#### RECORDS FOR THIS TASK
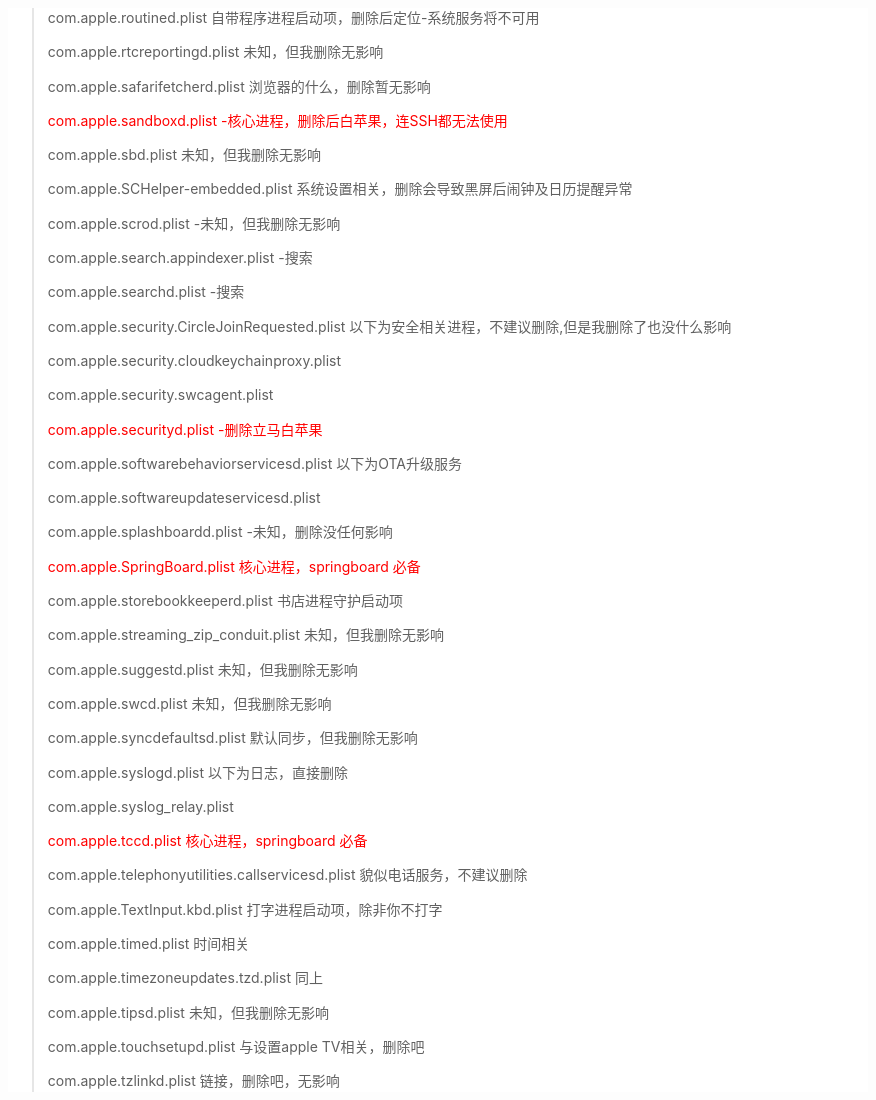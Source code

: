 > com.apple.routined.plist 自带程序进程启动项，删除后定位-系统服务将不可用
> 
> com.apple.rtcreportingd.plist 未知，但我删除无影响
> 
> com.apple.safarifetcherd.plist 浏览器的什么，删除暂无影响
> 
> <font color=red>com.apple.sandboxd.plist -核心进程，删除后白苹果，连SSH都无法使用</font>
> 
> com.apple.sbd.plist 未知，但我删除无影响
> 
> com.apple.SCHelper-embedded.plist 系统设置相关，删除会导致黑屏后闹钟及日历提醒异常
> 
> com.apple.scrod.plist -未知，但我删除无影响
> 
> com.apple.search.appindexer.plist -搜索
> 
> com.apple.searchd.plist -搜索
> 
> com.apple.security.CircleJoinRequested.plist 以下为安全相关进程，不建议删除,但是我删除了也没什么影响
> 
> com.apple.security.cloudkeychainproxy.plist
> 
> com.apple.security.swcagent.plist
> 
> <font color=red>com.apple.securityd.plist -删除立马白苹果</font>
> 
> com.apple.softwarebehaviorservicesd.plist 以下为OTA升级服务
> 
> com.apple.softwareupdateservicesd.plist
> 
> com.apple.splashboardd.plist -未知，删除没任何影响
> 
> <font color=red>com.apple.SpringBoard.plist 核心进程，springboard 必备</font>
> 
> com.apple.storebookkeeperd.plist 书店进程守护启动项
> 
> com.apple.streaming_zip_conduit.plist 未知，但我删除无影响
> 
> com.apple.suggestd.plist 未知，但我删除无影响
> 
> com.apple.swcd.plist 未知，但我删除无影响
> 
> com.apple.syncdefaultsd.plist 默认同步，但我删除无影响
> 
> com.apple.syslogd.plist 以下为日志，直接删除
> 
> com.apple.syslog_relay.plist
> 
> <font color=red>com.apple.tccd.plist 核心进程，springboard 必备</font>
> 
> com.apple.telephonyutilities.callservicesd.plist 貌似电话服务，不建议删除
> 
> com.apple.TextInput.kbd.plist 打字进程启动项，除非你不打字
> 
> com.apple.timed.plist 时间相关
> 
> com.apple.timezoneupdates.tzd.plist 同上
> 
> com.apple.tipsd.plist 未知，但我删除无影响
> 
> com.apple.touchsetupd.plist 与设置apple TV相关，删除吧
> 
> com.apple.tzlinkd.plist 链接，删除吧，无影响
>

#### TASK BRIEF
What is needed is every line from the data above that includes the string "springboard", copied out.

#### RESULT BELOW
> <font color=red>com.apple.SpringBoard.plist 核心进程，springboard 必备</font>
> <font color=red>com.apple.tccd.plist 核心进程，springboard 必备</font>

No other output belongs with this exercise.